Surpreendidos?


Macau é uma terra para trabalhar e enriquecer. E o dinheiro é o valor máximo, acima de qualquer outro. Repito, acima de qualquer outro. Podemos ouvir juras disto e daquilo todos os dias e críticas a quem pensa de maneira diferente. Mas todos sabemos que as críticas de hoje são as nossas palavras de amanhã se para isso nos pagarem.

Macau é assim, uma terra que vale pelo dinheiro para quase todos. E nesse aspecto não terá mudado muito com a transição. A questão é que se podia esperar um comportamento diferente numa altura excepcional como a da pandemia. O cartão do consumo veio mostrar que não… Os supermercados não terão sido propriamente afectados pela covid-19. Até tomaram medidas de contenção de despesas como redução do horário de trabalho e encerramento de alguns espaços, para levar os clientes para outros.

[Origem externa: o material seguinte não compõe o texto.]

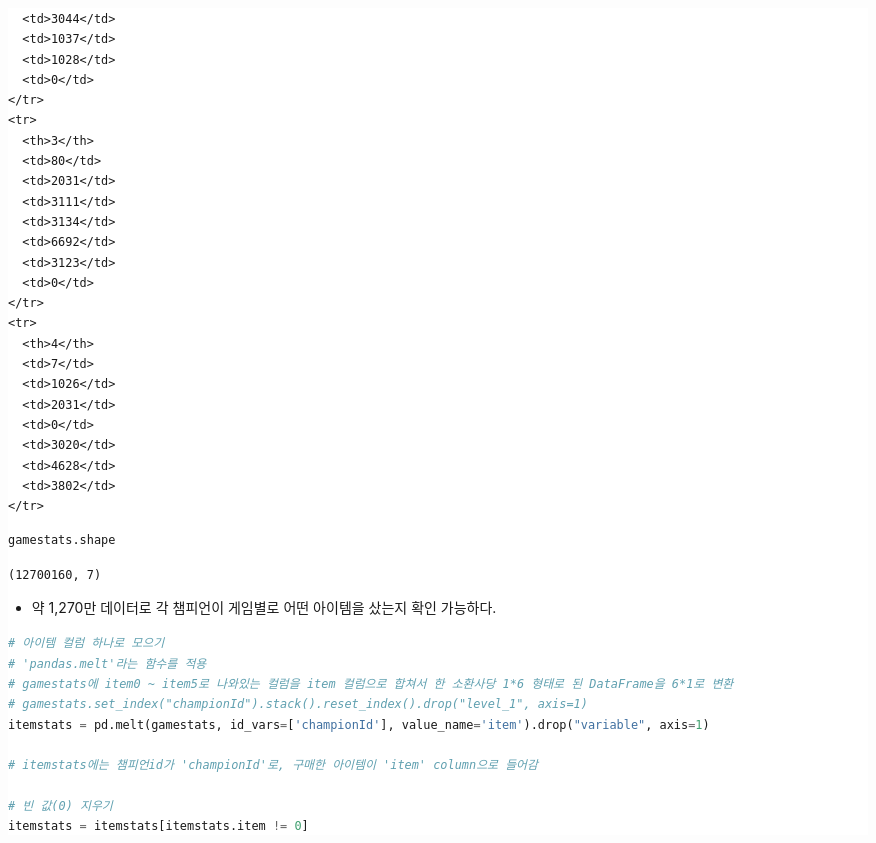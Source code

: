       <td>3044</td>
      <td>1037</td>
      <td>1028</td>
      <td>0</td>
    </tr>
    <tr>
      <th>3</th>
      <td>80</td>
      <td>2031</td>
      <td>3111</td>
      <td>3134</td>
      <td>6692</td>
      <td>3123</td>
      <td>0</td>
    </tr>
    <tr>
      <th>4</th>
      <td>7</td>
      <td>1026</td>
      <td>2031</td>
      <td>0</td>
      <td>3020</td>
      <td>4628</td>
      <td>3802</td>
    </tr>
  </tbody>
</table>
</div>




```python
gamestats.shape
```




    (12700160, 7)



- 약 1,270만 데이터로 각 챔피언이 게임별로 어떤 아이템을 샀는지 확인 가능하다.


```python
# 아이템 컬럼 하나로 모으기
# 'pandas.melt'라는 함수를 적용
# gamestats에 item0 ~ item5로 나와있는 컬럼을 item 컬럼으로 합쳐서 한 소환사당 1*6 형태로 된 DataFrame을 6*1로 변환
# gamestats.set_index("championId").stack().reset_index().drop("level_1", axis=1)
itemstats = pd.melt(gamestats, id_vars=['championId'], value_name='item').drop("variable", axis=1)

# itemstats에는 챔피언id가 'championId'로, 구매한 아이템이 'item' column으로 들어감

# 빈 값(0) 지우기
itemstats = itemstats[itemstats.item != 0]
```

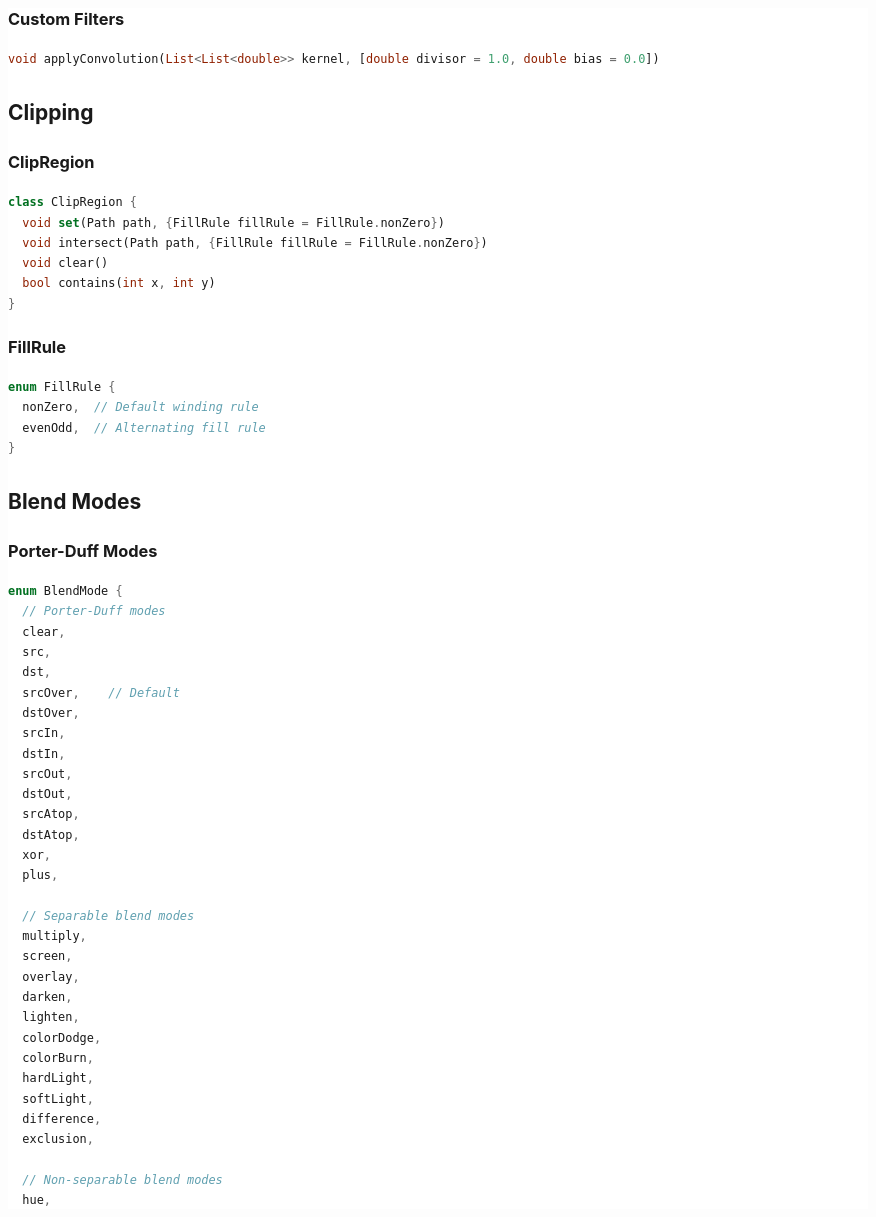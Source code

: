 ### Custom Filters

```dart
void applyConvolution(List<List<double>> kernel, [double divisor = 1.0, double bias = 0.0])
```

## Clipping

### ClipRegion

```dart
class ClipRegion {
  void set(Path path, {FillRule fillRule = FillRule.nonZero})
  void intersect(Path path, {FillRule fillRule = FillRule.nonZero})
  void clear()
  bool contains(int x, int y)
}
```

### FillRule

```dart
enum FillRule {
  nonZero,  // Default winding rule
  evenOdd,  // Alternating fill rule
}
```

## Blend Modes

### Porter-Duff Modes

```dart
enum BlendMode {
  // Porter-Duff modes
  clear,
  src,
  dst,
  srcOver,    // Default
  dstOver,
  srcIn,
  dstIn,
  srcOut,
  dstOut,
  srcAtop,
  dstAtop,
  xor,
  plus,
  
  // Separable blend modes
  multiply,
  screen,
  overlay,
  darken,
  lighten,
  colorDodge,
  colorBurn,
  hardLight,
  softLight,
  difference,
  exclusion,
  
  // Non-separable blend modes
  hue,
```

Resultado: grandes filas para pagar, que contrariam aquela coisa do distanciamento social. Ninguém quis saber. Agora com o cartão de consumo, os supermercados aproveitaram imediatamente para subir os preços. Ninguém ficou surpreendido. Mas eu não esperava tão cedo uma homenagem ao Tufão Hato, a fazer-nos lembrar da subida do preço da água.

Nestas alturas vemos sempre o melhor da sociedade. Estamos todos cheios de amor e queremos ter um país forte, mas por uns cobres não temos problema em atentar contra os valores nucleares da “harmonia social” e da “estabilidade interna”. Fica-nos tão bem… E mesmo que não fique, pegamos nos lucros e vamos ao cirurgião fazer uma plástica para retocar. Mou man tai!